It was easier to produce 3D NAND with larger cell sizes than the then current 2D NAND, which meant that each cell had more electrons, and thus performed faster and for longer at any bit-level state – SLC, MLC, or TLC. Samsung is now producing 64-layer, TLC 3D NAND (or V-NAND) SSDs, with huge capacities – 7TB and 15.3TB, bigger than 2.5-inch disk drives. Planar TLC NAND is stuck at the 2TB or 3TB level and so now every manufacturer is moving to 3D NAND technology.

They are all looking at the 64-layer level and hoping to go to 96 layers and even further as ways of continuously increasing capacity. But problems loom. Building a multi-layered chip means stacking layers incredibly precisely atop one another and then constructing (etching) holes between the layers for connecting wires. These holes have to be precisely vertical and have a precise diameter and intersect with precisely the right features in each layer as they go down through the chip. It is an extraordinary feat of manufacturing technology. A 0.01 degree per layer error in any direction at the top layer becomes a 0.48 degree error at the bottom of a 96-layer stack and that could mean features are missed and the die is a dud.

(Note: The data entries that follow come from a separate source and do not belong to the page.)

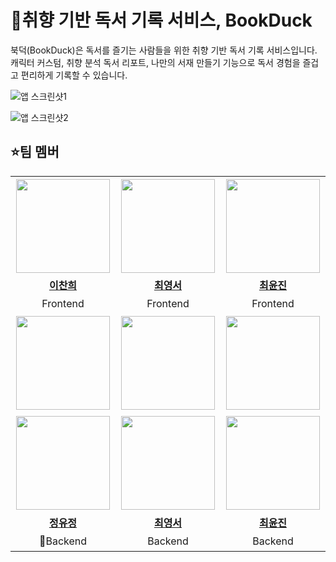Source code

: # 📕취향 기반 독서 기록 서비스, BookDuck

북덕(BookDuck)은 독서를 즐기는 사람들을 위한 취향 기반 독서 기록 서비스입니다.
캐릭터 커스텀, 취향 분석 독서 리포트, 나만의 서재 만들기 기능으로 독서 경험을 즐겁고 편리하게 기록할 수 있습니다.

![앱 스크린샷1](https://github.com/user-attachments/assets/48135be6-60a2-4079-9877-4ad985d90447)

![앱 스크린샷2](https://github.com/user-attachments/assets/0dabef84-0731-44ae-8097-6d977cc3a0b9)

## ⭐️팀 멤버
<table>
  <tr height="160px">
    <td width="300px" align="center">
      <a href="https://github.com/ch9968">
        <img height="150px" width="150px" src="https://avatars.githubusercontent.com/ch9968" />
      </a>
    </td>
    <td width="300px" align="center">
      <a href="https://github.com/YoungseoChoi23">
        <img height="150px" width="150px" src="https://avatars.githubusercontent.com/YoungseoChoi23" />
      </a>
    </td>
    <td width="300px" align="center">
      <a href="https://github.com/yoonjin-C">
        <img height="150px" width="150px" src="https://avatars.githubusercontent.com/yoonjin-C" />
      </a>
    </td>
  </tr>
  <tr height="30px">
    <td align="center">
      <a href="https://github.com/ch9968">
        <b>이찬희</b>
      </a>
    </td>
    <td align="center">
      <a href="https://github.com/YoungseoChoi23">
        <b>최영서</b>
      </a>
    </td>
    <td align="center">
      <a href="https://github.com/yoonjin-C">
        <b>최윤진</b>
      </a>
    </td>
  </tr>
  <tr height="30px">
    <td align="center">
      Frontend
    </td>
    <td align="center">
      Frontend
    </td>
    <td align="center">
      Frontend
    </td>
  </tr>

  
   <tr height="160px">
    <td width="300px" align="center">
      <a href="https://github.com/jud1thDev">
        <img height="150px" width="150px" src="https://avatars.githubusercontent.com/jud1thDev" />
      </a>
    </td>
    <td width="300px" align="center">
      <a href="https://github.com/YoungseoChoi23">
        <img height="150px" width="150px" src="https://avatars.githubusercontent.com/YoungseoChoi23" />
      </a>
    </td>
    <td width="300px" align="center">
      <a href="https://github.com/yoonjin-C">
        <img height="150px" width="150px" src="https://avatars.githubusercontent.com/yoonjin-C" />
      </a>
    </td>
  </tr>
  <tr height="160px">
    <td width="300px" align="center">
      <a href="https://github.com/jud1thDev">
        <img height="150px" width="150px" src="https://avatars.githubusercontent.com/jud1thDev" />
      </a>
    </td>
    <td width="300px" align="center">
      <a href="https://github.com/YoungseoChoi23">
        <img height="150px" width="150px" src="https://avatars.githubusercontent.com/YoungseoChoi23" />
      </a>
    </td>
    <td width="300px" align="center">
      <a href="https://github.com/yoonjin-C">
        <img height="150px" width="150px" src="https://avatars.githubusercontent.com/yoonjin-C" />
      </a>
    </td>
  </tr>
  <tr height="30px">
    <td align="center">
      <a href="https://github.com/jud1thDev">
        <b>정유정</b>
      </a>
    </td>
    <td align="center">
      <a href="https://github.com/YoungseoChoi23">
        <b>최영서</b>
      </a>
    </td>
    <td align="center">
      <a href="https://github.com/yoonjin-C">
        <b>최윤진</b>
      </a>
    </td>
  </tr>
  <tr height="30px">
    <td align="center">
      Backend
    </td>
    <td align="center">
      Backend
    </td>
    <td align="center">
      Backend
    </td>
  </tr>
</table>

Now add another 24 layers and/or shrink the cell lithography and the error tolerance is even less.

We will probably get to 96 layers. Whether we’ll be able to shrink the cell lithography while doing that is a moot point. But, anyway, another technology dead-end seems to be looming capacity-wise and a different technology, a post-NAND technology would be needed to get over that.

Post-NAND media technologies

The most prominent post-NAND technology is Intel and Micron’s 3D XPoint (CrossPoint) which uses a bulk-change mechanism in a chalcogenide glass medium to alter its resistance. This technology is claimed to be both denser than NAND (more capacity in less space) and faster. But the actual mechanism is a secret and XPoint is only just being sampled in Optane SSD form, with faster-access DIMM-mounted XPoint due later this year and close Intel CPU-coupling (Purley CPU and Omni-Point interconnect possibly) in 2018.

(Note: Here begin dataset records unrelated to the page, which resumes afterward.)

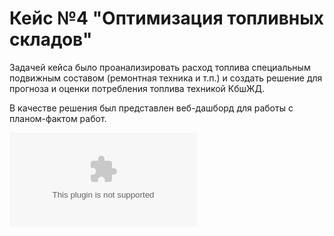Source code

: # Кейс №4 "Оптимизация топливных складов"

Задачей кейса было проанализировать расход топлива специальным подвижным составом (ремонтная техника и т.п.) и создать решение 
для прогноза и оценки потребления топлива техникой КбшЖД. 

В качестве решения был представлен веб-дашборд для работы с планом-фактом работ.

 ![Интерфейс](./data/consumption.csv)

Samsung has an intermediate and competing Z-SSD technology which is some secret way of developing NAND to increase access speed to near-DRAM levels. Then there is a WD (SanDisk) resistive RAM technology under development together with an HPE-only variant of ReRAM, the memristor. We also have IBM researchers looking at Phase-Change Memory, and startups focussing on Spin-Transfer Torque RAM (STT-RAM), EverSpin for example.

PCM IBM chip, photo IBM

IBM Phase-Change Memory

All these technologies will provide what’s called Storage-Class Memory (SCM), persistent (non-volatile) storage accessed at memory speed. In a computer, memory is accessed directly, being byte-addressable and accessed with, for example, load and store instructions. Traditional storage (not storage-class memory) is accessed via an IO code stack that reads and writes files or blocks of data to a block-access drive full of non-volatile media; paper tape, magnetic drums, rotating disks, magnetic tape and, of course, latterly NAND flash.

In CPU cycle terms traversing the IO stack takes thousands of CPU cycles; it wastes CPU time, it delays application execution but it's necessary because the storage devices are zillions of times slower at doing their thing than CPUs are at doing theirs. So the CPU initiates a context switch for an IO and moves to processing another app, another thread, when one issues an IO.

If storage operates at memory or near-memory speed then the data could be read and written directly from/to the medium and there would be no need for a time-consuming IO stack’s involvement.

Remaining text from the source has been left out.